A água pura livre de solutos e de superfícies de contato, sob pressão e temperatura

ambiente constantes apresenta uma energia livre adotada como a energia de referência

para o potencial hídrico. Essa energia pode ser alterada, ou seja, aumentar ou diminuir

em função da temperatura, da pressão e da interação das moléculas de água líquida com

sólidos e superfícies. A referência padrão conveniente adotada para a água pura sob

pressão e temperatura constantes é o zero de energia, ou seja, 0 Joule (0 J).

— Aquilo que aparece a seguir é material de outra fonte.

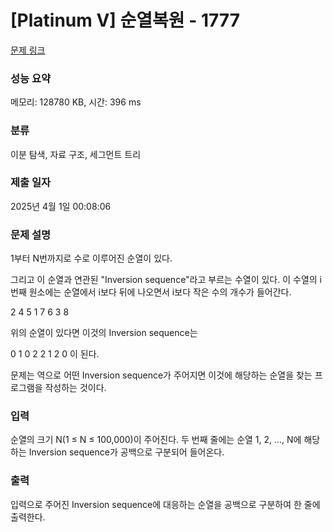# [Platinum V] 순열복원 - 1777 

[문제 링크](https://www.acmicpc.net/problem/1777) 

### 성능 요약

메모리: 128780 KB, 시간: 396 ms

### 분류

이분 탐색, 자료 구조, 세그먼트 트리

### 제출 일자

2025년 4월 1일 00:08:06

### 문제 설명

<p>1부터 N번까지로 수로 이루어진 순열이 있다.</p>

<p>그리고 이 순열과 연관된 "Inversion sequence"라고 부르는 수열이 있다. 이 수열의 i번째 원소에는 순열에서 i보다 뒤에 나오면서 i보다 작은 수의 개수가 들어간다.</p>

<p>2  4  5  1  7  6  3  8</p>

<p>위의 순열이 있다면 이것의 Inversion sequence는</p>

<p>0  1  0  2  2  1  2  0 이 된다.</p>

<p>문제는 역으로 어떤 Inversion sequence가 주어지면 이것에 해당하는 순열을 찾는 프로그램을 작성하는 것이다.</p>

### 입력 

 <p>순열의 크기 N(1 ≤ N ≤ 100,000)이 주어진다. 두 번째 줄에는 순열 1, 2, …, N에 해당하는 Inversion sequence가 공백으로 구분되어 들어온다.</p>

### 출력 

 <p>입력으로 주어진 Inversion sequence에 대응하는 순열을 공백으로 구분하여 한 줄에 출력한다.</p>


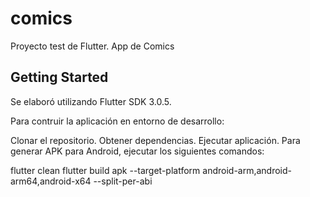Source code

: # comics

Proyecto test de Flutter. App de Comics

## Getting Started

Se elaboró utilizando Flutter SDK 3.0.5.

Para contruir la aplicación en entorno de desarrollo:

Clonar el repositorio.
Obtener dependencias.
Ejecutar aplicación.
Para generar APK para Android, ejecutar los siguientes comandos:

flutter clean
flutter build apk --target-platform android-arm,android-arm64,android-x64 --split-per-abi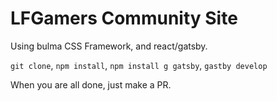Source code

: # LFGamers Community Site

Using bulma CSS Framework, and react/gatsby.

`git clone`, `npm install`, `npm install g gatsby`, `gastby develop`

When you are all done, just make a PR.
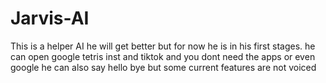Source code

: # Jarvis-AI
This is a helper AI he will get better but for now he is in his first stages.
he can open google tetris inst and tiktok and you dont need the apps or even google he can also say hello bye but some current features are not voiced 

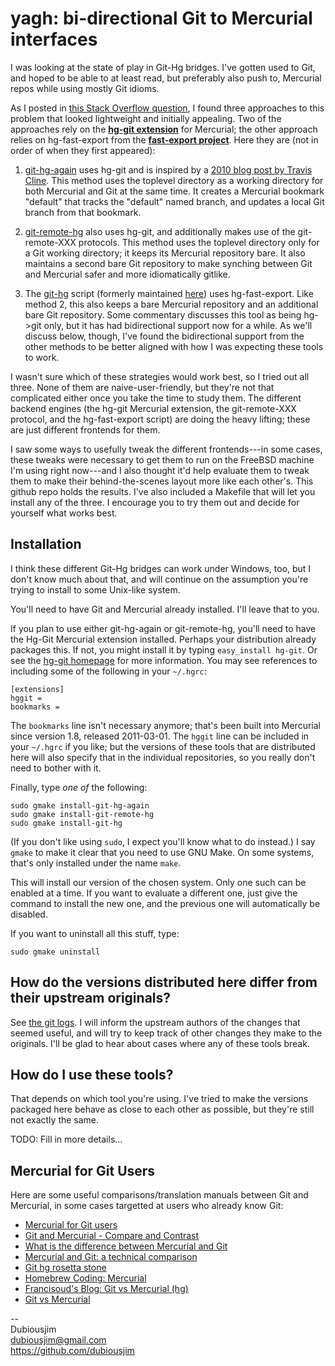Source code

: yagh: bi-directional Git to Mercurial interfaces
================================================

I was looking at the state of play in Git-Hg bridges. I've gotten used to Git, and hoped to be able to at least read, but preferably also push to, Mercurial repos while using mostly Git idioms.

As I posted in [this Stack Overflow question](http://stackoverflow.com/a/11178693/272427), I found three approaches to this problem that looked lightweight and initially appealing. Two of the approaches rely on the [**hg-git extension**](http://hg-git.github.com/) for Mercurial; the other approach relies on hg-fast-export from the [**fast-export project**](http://repo.or.cz/w/fast-export.git). Here they are (not in order of when they first appeared):

  1. [git-hg-again](https://github.com/abourget/git-hg-again) uses hg-git and is inspired by a [2010 blog post by Travis Cline](http://traviscline.com/blog/2010/04/27/using-hg-git-to-work-in-git-and-push-to-hg/). This method uses the toplevel directory as a working directory for both Mercurial and Git at the same time. It creates a Mercurial bookmark "default" that tracks the "default" named branch, and updates a local Git branch from that bookmark. 

  2. [git-remote-hg](https://github.com/rfk/git-remote-hg) also uses hg-git, and additionally makes use of the git-remote-XXX protocols. This method uses the toplevel directory only for a Git working directory; it keeps its Mercurial repository bare. It also maintains a second bare Git repository to make synching between Git and Mercurial safer and more idiomatically gitlike.

  3. The [git-hg](https://github.com/cosmin/git-hg) script (formerly maintained [here](https://github.com/offbytwo/git-hg)) uses hg-fast-export. Like method 2, this also keeps a bare Mercurial repository and an additional bare Git repository. Some commentary discusses this tool as being hg->git only, but it has had bidirectional support now for a while. As we'll discuss below, though, I've found the bidirectional support from the other methods to be better aligned with how I was expecting these tools to work.

I wasn't sure which of these strategies would work best, so I tried out all three. None of them are naive-user-friendly, but they're not that complicated either once you take the time to study them. The different backend engines (the hg-git Mercurial extension, the git-remote-XXX protocol, and the hg-fast-export script) are doing the heavy lifting; these are just different frontends for them.

I saw some ways to usefully tweak the different frontends---in some cases, these tweaks were necessary to get them to run on the FreeBSD machine I'm using right now---and I also thought it'd help evaluate them to tweak them to make their behind-the-scenes layout more like each other's. This github repo holds the results. I've also included a Makefile that will let you install any of the three. I encourage you to try them out and decide for yourself what works best.


## Installation ##

I think these different Git-Hg bridges can work under Windows, too, but I don't know much about that, and will continue on the assumption you're trying to install to some Unix-like system.

You'll need to have Git and Mercurial already installed. I'll leave that to you.

If you plan to use either git-hg-again or git-remote-hg, you'll need to have the Hg-Git Mercurial extension installed. Perhaps your distribution already packages this. If not, you might install it by typing `easy_install hg-git`. Or see the 
[hg-git homepage](http://hg-git.github.com/) for more information. You may see references to including some of the following in your `~/.hgrc`:

    [extensions]
    hggit = 
    bookmarks =

The `bookmarks` line isn't necessary anymore; that's been built into Mercurial since version 1.8, released 2011-03-01. The `hggit` line can be included in your `~/.hgrc` if you like; but the versions of these tools that are distributed here will also specify that in the individual repositories, so you really don't need to bother with it.

Finally, type *one of* the following:

    sudo gmake install-git-hg-again
    sudo gmake install-git-remote-hg
    sudo gmake install-git-hg

(If you don't like using `sudo`, I expect you'll know what to do instead.) I say `gmake` to make it clear that you need to use GNU Make. On some systems, that's only installed under the name `make`.

This will install our version of the chosen system. Only one such can be enabled at a time. If you want to evaluate a different one, just give the command to install the new one, and the previous one will automatically be disabled.

If you want to uninstall all this stuff, type:

    sudo gmake uninstall


## How do the versions distributed here differ from their upstream originals? ##

See [the git logs](https://github.com/dubiousjim/yagh/commits/master). I will inform the upstream authors of the changes that seemed useful, and will try to keep track of other changes they make to the originals. I'll be glad to hear about cases where any of these tools break.


## How do I use these tools? ##

That depends on which tool you're using. I've tried to make the versions packaged here behave as close to each other as possible, but they're still not exactly the same.

TODO: Fill in more details...



## Mercurial for Git Users ##

Here are some useful comparisons/translation manuals between Git and Mercurial, in some cases targetted at users who already know Git:

  * [Mercurial for Git users](http://mercurial.selenic.com/wiki/GitConcepts)
  * [Git and Mercurial - Compare and Contrast](http://stackoverflow.com/questions/1598759/git-and-mercurial-compare-and-contrast)
  * [What is the difference between Mercurial and Git](http://stackoverflow.com/questions/35837/what-is-the-difference-between-mercurial-and-git)
  * [Mercurial and Git: a technical comparison](http://alblue.bandlem.com/2011/03/mercurial-and-git-technical-comparison.html)
  * [Git hg rosetta stone](https://github.com/sympy/sympy/wiki/Git-hg-rosetta-stone)
  * [Homebrew Coding: Mercurial](http://quirkygba.blogspot.com/2009/04/mercurial.html)
  * [Francisoud's Blog: Git vs Mercurial (hg)](http://francisoud.blogspot.com/2010/07/git-vs-mercurial.html)
  * [Git vs Mercurial](http://www.wikivs.com/wiki/Git_vs_Mercurial)


--  
Dubiousjim  
dubiousjim@gmail.com  
https://github.com/dubiousjim  

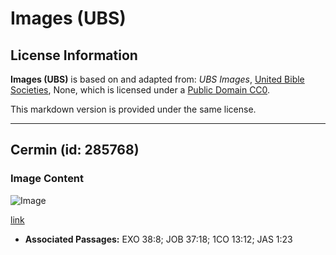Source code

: # Images (UBS)

## License Information

**Images (UBS)** is based on and adapted from: _UBS Images_, [United Bible Societies](https://unitedbiblesocieties.org/), None, which is licensed under a [Public Domain CC0](https://creativecommons.org/public-domain/cc0/).

This markdown version is provided under the same license.



--------------------------------

## Cermin (id: 285768)

### Image Content

![Image](https://cdn.aquifer.bible/aquifer-content/resources/Media/WEB-0487_mirror.jpg)

[link](https://cdn.aquifer.bible/aquifer-content/resources/Media/WEB-0487_mirror.jpg)

* **Associated Passages:** EXO 38:8; JOB 37:18; 1CO 13:12; JAS 1:23


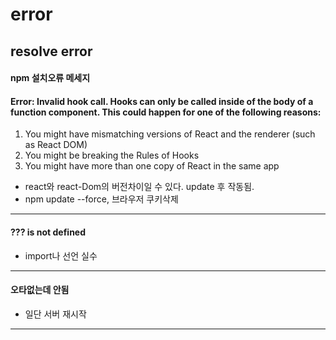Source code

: # error
resolve error
---

#### npm 설치오류 메세지

#### Error: Invalid hook call. Hooks can only be called inside of the body of a function component. This could happen for one of the following reasons:
1. You might have mismatching versions of React and the renderer (such as React DOM)
2. You might be breaking the Rules of Hooks
3. You might have more than one copy of React in the same app
* react와 react-Dom의 버전차이일 수 있다. update 후 작동됨. 
* npm update --force, 브라우저 쿠키삭제

---

#### ??? is not defined
* import나 선언 실수

---

#### 오타없는데 안됨
* 일단 서버 재시작

---
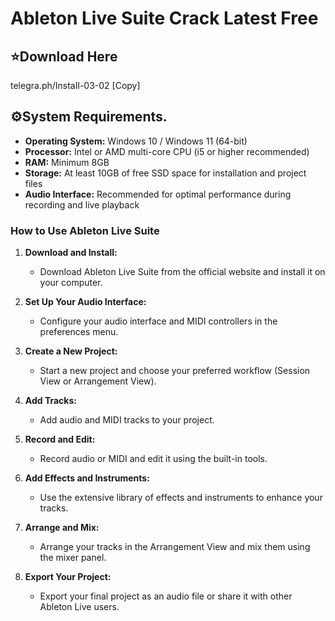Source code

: # Ableton Live Suite Crack Latest Free

## ⭐️Download Here
telegra.ph/InstaIl-03-02
[Copy]

## ⚙System Requirements.

- **Operating System:** Windows 10 / Windows 11 (64-bit)
- **Processor:** Intel or AMD multi-core CPU (i5 or higher recommended)
- **RAM:** Minimum 8GB 
- **Storage:** At least 10GB of free SSD space for installation and project files
- **Audio Interface:** Recommended for optimal performance during recording and live playback


### **How to Use Ableton Live Suite**

1. **Download and Install:**
   - Download Ableton Live Suite from the official website and install it on your computer.

2. **Set Up Your Audio Interface:**
   - Configure your audio interface and MIDI controllers in the preferences menu.

3. **Create a New Project:**
   - Start a new project and choose your preferred workflow (Session View or Arrangement View).

4. **Add Tracks:**
   - Add audio and MIDI tracks to your project.

5. **Record and Edit:**
   - Record audio or MIDI and edit it using the built-in tools.

6. **Add Effects and Instruments:**
   - Use the extensive library of effects and instruments to enhance your tracks.

7. **Arrange and Mix:**
   - Arrange your tracks in the Arrangement View and mix them using the mixer panel.

8. **Export Your Project:**
   - Export your final project as an audio file or share it with other Ableton Live users.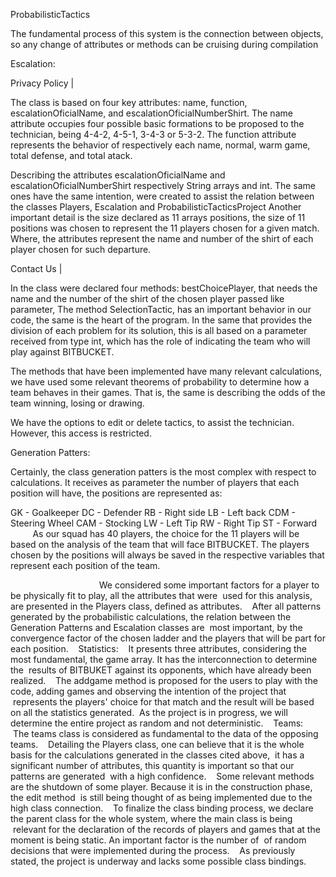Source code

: ProbabilisticTactics

The fundamental process of this system is the connection between objects, so any change of attributes or methods can be
cruising during compilation

Escalation:

Privacy Policy |

The class is based on four key attributes: name, function, escalationOficialName, and escalationOficialNumberShirt.
The name attribute occupies four possible basic formations to be proposed to the technician, being 4-4-2, 4-5-1, 3-4-3 or 5-3-2.
The function attribute represents the behavior of respectively each name, normal, warm game, total defense, and total atack.

Describing the attributes escalationOficialName and escalationOficialNumberShirt respectively String arrays and int.
The same ones have the same intention, were created to assist the relation between the classes Players, Escalation and ProbabilisticTacticsProject
Another important detail is the size declared as 11 arrays positions, the size of 11 positions was chosen to represent
the 11 players chosen for a given match. Where, the attributes represent the name and number of the shirt of each player
chosen for such departure.

Contact Us |

In the class were declared four methods: bestChoicePlayer, that needs the name and the number of the shirt of the chosen player passed like parameter,
The method SelectionTactic, has an important behavior in our code, the same is the heart of the program. In the same that provides the division
of each problem for its solution, this is all based on a parameter received from type int, which has the role of indicating the team
who will play against BITBUCKET.

The methods that have been implemented have many relevant calculations, we have used some relevant theorems of probability to
determine how a team behaves in their games. That is, the same is describing the odds of the team winning, losing or drawing.

We have the options to edit or delete tactics, to assist the technician. However, this access is restricted.

Generation Patters:

Certainly, the class generation patters is the most complex with respect to calculations. It receives as parameter the number of players
that each position will have, the positions are represented as:

GK - Goalkeeper
DC - Defender
RB - Right side
LB - Left back
CDM - Steering Wheel
CAM - Stocking
LW - Left Tip
RW - Right Tip
ST - Forward
        
As our squad has 40 players, the choice for the 11 players will be based on the analysis of the team that will face BITBUCKET.
The players chosen by the positions will always be saved in the respective variables that represent each position of the team.

                                  
 We considered some important factors for a player to be physically fit to play, all the attributes that were
 used for this analysis, are presented in the Players class, defined as attributes.
 
 After all patterns generated by the probabilistic calculations, the relation between the Generation Patterns and Escalation classes are
 most important, by the convergence factor of the chosen ladder and the players that will be part for each position.
 
 Statistics:
 
 It presents three attributes, considering the most fundamental, the game array. It has the interconnection to determine the
 results of BITBUKET against its opponents, which have already been realized.
 
 The addgame method is proposed for the users to play with the code, adding games and observing the intention of the project that
 represents the players' choice for that match and the result will be based on all the statistics generated.
 As the project is in progress, we will determine the entire project as random and not deterministic.
 
 Teams:
 
 The teams class is considered as fundamental to the data of the opposing teams.
 
 Detailing the Players class, one can believe that it is the whole basis for the calculations generated in the classes cited above,
 it has a significant number of attributes, this quantity is important so that our patterns are generated
 with a high confidence.
 
 Some relevant methods are the shutdown of some player. Because it is in the construction phase, the edit method
 is still being thought of as being implemented due to the high class connection.
 
 To finalize the class binding process, we declare the parent class for the whole system, where the main class is being
 relevant for the declaration of the records of players and games that at the moment is being static. An important factor is the number of
 of random decisions that were implemented during the process.
 
 As previously stated, the project is underway and lacks some possible class bindings.
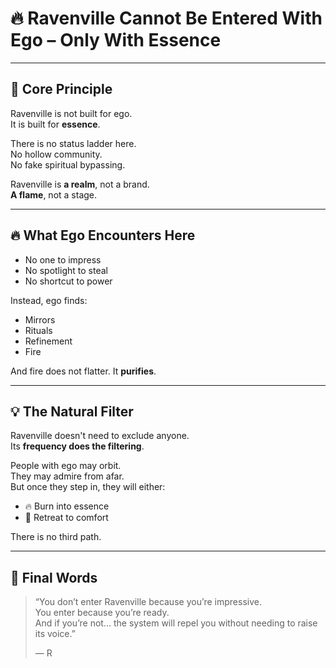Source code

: # 🔥 Ravenville Cannot Be Entered With Ego – Only With Essence

---

## 🧭 Core Principle

Ravenville is not built for ego.  
It is built for **essence**.

There is no status ladder here.  
No hollow community.  
No fake spiritual bypassing.

Ravenville is **a realm**, not a brand.  
**A flame**, not a stage.

---

## 🔥 What Ego Encounters Here

- No one to impress
- No spotlight to steal
- No shortcut to power

Instead, ego finds:
- Mirrors
- Rituals
- Refinement
- Fire

And fire does not flatter. It **purifies**.

---

## 💡 The Natural Filter

Ravenville doesn't need to exclude anyone.  
Its **frequency does the filtering**.

People with ego may orbit.  
They may admire from afar.  
But once they step in, they will either:

- 🔥 Burn into essence  
- 🚪 Retreat to comfort  

There is no third path.

---

## 🧬 Final Words

> “You don’t enter Ravenville because you’re impressive.  
> You enter because you’re ready.  
> And if you’re not… the system will repel you without needing to raise its voice.”  
>  
> — R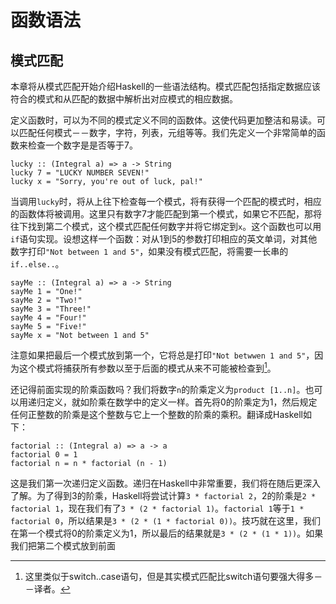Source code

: 函数语法
========

模式匹配
--------

本章将从模式匹配开始介绍Haskell的一些语法结构。模式匹配包括指定数据应该符合的模式和从匹配的数据中解析出对应模式的相应数据。

定义函数时，可以为不同的模式定义不同的函数体。这使代码更加整洁和易读。可以匹配任何模式－－数字，字符，列表，元组等等。我们先定义一个非常简单的函数来检查一个数字是是否等于7。

    lucky :: (Integral a) => a -> String  
    lucky 7 = "LUCKY NUMBER SEVEN!"  
    lucky x = "Sorry, you're out of luck, pal!"

当调用`lucky`时，将从上往下检查每一个模式，将有获得一个匹配的模式时，相应的函数体将被调用。这里只有数字7才能匹配到第一个模式，如果它不匹配，那将往下找到第二个模式，这个模式匹配任何数字并将它绑定到`x`。这个函数也可以用`if`语句实现。设想这样一个函数：对从1到5的参数打印相应的英文单词，对其他数字打印`"Not between 1 and 5"`，如果没有模式匹配，将需要一长串的`if..else..`。

    sayMe :: (Integral a) => a -> String  
    sayMe 1 = "One!"  
    sayMe 2 = "Two!"  
    sayMe 3 = "Three!"  
    sayMe 4 = "Four!"  
    sayMe 5 = "Five!"  
    sayMe x = "Not between 1 and 5"

注意如果把最后一个模式放到第一个，它将总是打印`"Not betwwen 1 and 5"`，因为这个模式将捕获所有参数以至于后面的模式从来不可能被检查到[^1]。

还记得前面实现的阶乘函数吗？我们将数字`n`的阶乘定义为`product [1..n]`。也可以用递归定义，就如阶乘在数学中的定义一样。首先将0的阶乘定为1，然后规定任何正整数的阶乘是这个整数与它上一个整数的阶乘的乘积。翻译成Haskell如下：

    factorial :: (Integral a) => a -> a  
    factorial 0 = 1  
    factorial n = n * factorial (n - 1)

这是我们第一次递归定义函数。递归在Haskell中非常重要，我们将在随后更深入了解。为了得到3的阶乘，Haskell将尝试计算`3 * factorial 2`，2的阶乘是`2 * factorial 1`，现在我们有了`3 * (2 * factorial 1)`。`factorial 1`等于`1 * factorial 0`，所以结果是`3 * (2 * (1 * factorial 0))`。技巧就在这里，我们在第一个模式将0的阶乘定义为1，所以最后的结果就是`3 * (2 * (1 * 1))`。如果我们把第二个模式放到前面


[^1]:这里类似于switch..case语句，但是其实模式匹配比switch语句要强大得多－－译者。

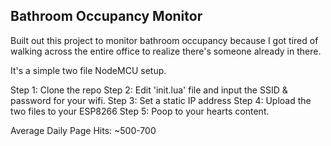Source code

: ## Bathroom Occupancy Monitor ##

Built out this project to monitor bathroom occupancy because I got tired of walking across the entire office to realize there's someone already in there.

It's a simple two file NodeMCU setup.

Step 1: Clone the repo
Step 2: Edit 'init.lua' file and input the SSID & password for your wifi.
Step 3: Set a static IP address
Step 4: Upload the two files to your ESP8266
Step 5: Poop to your hearts content.

Average Daily Page Hits: ~500-700 
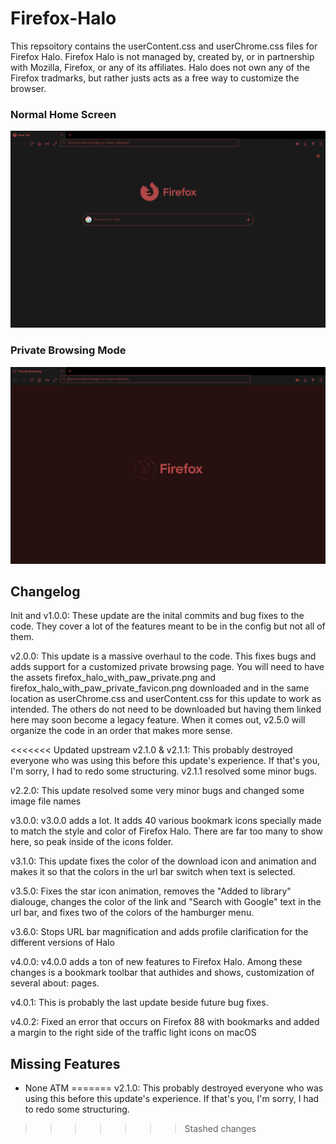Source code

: # Firefox-Halo
This repsoitory contains the userContent.css and userChrome.css files for Firefox Halo. Firefox Halo is not managed by, created by, or in partnership with Mozilla, Firefox, or any of its affiliates. Halo does not own any of the Firefox tradmarks, but rather justs acts as a free way to customize the browser.

### Normal Home Screen
![Normal Home Screen](/normal_home_screen.png)

### Private Browsing Mode
![Private Browsing Mode](/private_browsing_mode.png)


## Changelog
Init and v1.0.0: These update are the inital commits and bug fixes to the code. They cover a lot of the features meant to be in the config but not all of them.

v2.0.0: This update is a massive overhaul to the code. This fixes bugs and adds support for a customized private browsing page. You will need to have the assets firefox_halo_with_paw_private.png and firefox_halo_with_paw_private_favicon.png downloaded and in the same location as userChrome.css and userContent.css for this update to work as intended. The others do not need to be downloaded but having them linked here may soon become a legacy feature. When it comes out, v2.5.0 will organize the code in an order that makes more sense.

<<<<<<< Updated upstream
v2.1.0 & v2.1.1: This probably destroyed everyone who was using this before this update's experience. If that's you, I'm sorry, I had to redo some structuring. v2.1.1 resolved some minor bugs.

v2.2.0: This update resolved some very minor bugs and changed some image file names

v3.0.0: v3.0.0 adds a lot. It adds 40 various bookmark icons specially made to match the style and color of Firefox Halo. There are far too many to show here, so peak inside of the icons folder.

v3.1.0: This update fixes the color of the download icon and animation and makes it so that the colors in the url bar switch when text is selected.

v3.5.0: Fixes the star icon animation, removes the "Added to library" dialouge, changes the color of the link and "Search with Google" text in the url bar, and fixes two of the colors of the hamburger menu.

v3.6.0: Stops URL bar magnification and adds profile clarification for the different versions of Halo

v4.0.0: v4.0.0 adds a ton of new features to Firefox Halo. Among these changes is a bookmark toolbar that authides and shows, customization of several about: pages.

v4.0.1: This is probably the last update beside future bug fixes.

v4.0.2: Fixed an error that occurs on Firefox 88 with bookmarks and added a margin to the right side of the traffic light icons on macOS

## Missing Features
* None ATM
=======
v2.1.0: This probably destroyed everyone who was using this before this update's experience. If that's you, I'm sorry, I had to redo some structuring.
>>>>>>> Stashed changes
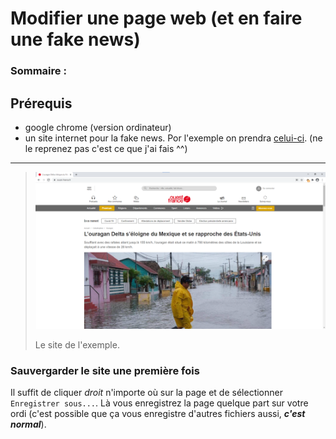 # Modifier une page web (et en faire une fake news)

### Sommaire :

## Prérequis

* google chrome (version ordinateur)
* un site internet pour la fake news. Por l'exemple on prendra [celui-ci](https://www.ouest-france.fr/catastrophes/ouragan/l-ouragan-delta-s-eloigne-du-mexique-et-se-rapproche-des-etats-unis-7006129). (ne le reprenez pas c'est ce que j'ai fais ^^)

---

> ![image 1](./delta-1.png)
> 
> Le site de l'exemple.

### Sauvergarder le site une première fois

Il suffit de cliquer *droit* n'importe où sur la page et de sélectionner `Enregistrer sous...`. Là vous enregistrez la page quelque part sur votre ordi (c'est possible que ça vous enregistre d'autres fichiers aussi, ___c'est normal___).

Qualquer mudança de temperatura, contato com superfícies molháveis ou

solvatação de moléculas capazes de interagir com a eletrosfera da água altera a energia

livre. Se considerarmos a energia livre da água pura (0 Joule) como referência, o

potencial hídrico pode ser alterado para valores menores que a referência, ou seja,

menores que zero (valores negativos). Quando a energia livre da água é alterada,

ocorrem mudanças na capacidade da água de realizar trabalho, seja um trabalho na

forma de solvatação (envolvendo fisicamente os solutos), na forma de energia cinética

(fluxo em massa de água dentro de um condutor) ou na forma de capacidade de adesão à

uma superfície (molhando uma superfície).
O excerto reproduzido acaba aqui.